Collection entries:
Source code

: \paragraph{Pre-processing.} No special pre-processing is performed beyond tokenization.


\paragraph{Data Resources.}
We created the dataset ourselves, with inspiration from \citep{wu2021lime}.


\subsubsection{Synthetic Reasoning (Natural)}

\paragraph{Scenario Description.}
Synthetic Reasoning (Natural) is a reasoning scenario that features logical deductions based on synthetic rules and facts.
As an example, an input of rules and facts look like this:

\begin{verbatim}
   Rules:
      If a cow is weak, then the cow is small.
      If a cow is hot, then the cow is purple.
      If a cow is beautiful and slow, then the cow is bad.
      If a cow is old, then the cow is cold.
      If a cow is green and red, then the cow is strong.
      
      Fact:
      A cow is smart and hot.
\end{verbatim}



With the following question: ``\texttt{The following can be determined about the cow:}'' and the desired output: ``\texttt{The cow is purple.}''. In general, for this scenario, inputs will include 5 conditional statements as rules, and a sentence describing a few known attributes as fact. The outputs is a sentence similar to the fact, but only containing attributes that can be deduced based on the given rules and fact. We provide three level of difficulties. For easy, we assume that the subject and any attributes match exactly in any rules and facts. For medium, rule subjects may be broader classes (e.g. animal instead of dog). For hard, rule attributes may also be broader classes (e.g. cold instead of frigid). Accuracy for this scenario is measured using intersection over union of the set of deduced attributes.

How to complete this task :: Begin with the line that contains "As an example, an" and end with the last line of the records; set down every line in that span exactly, and nothing else.

Exercise answer ::
As an example, an input of rules and facts look like this:

\begin{verbatim}
   Rules:
      If a cow is weak, then the cow is small.
      If a cow is hot, then the cow is purple.
      If a cow is beautiful and slow, then the cow is bad.
      If a cow is old, then the cow is cold.
      If a cow is green and red, then the cow is strong.
      
      Fact:
      A cow is smart and hot.
\end{verbatim}



With the following question: ``\texttt{The following can be determined about the cow:}'' and the desired output: ``\texttt{The cow is purple.}''. In general, for this scenario, inputs will include 5 conditional statements as rules, and a sentence describing a few known attributes as fact. The outputs is a sentence similar to the fact, but only containing attributes that can be deduced based on the given rules and fact. We provide three level of difficulties. For easy, we assume that the subject and any attributes match exactly in any rules and facts. For medium, rule subjects may be broader classes (e.g. animal instead of dog). For hard, rule attributes may also be broader classes (e.g. cold instead of frigid). Accuracy for this scenario is measured using intersection over union of the set of deduced attributes.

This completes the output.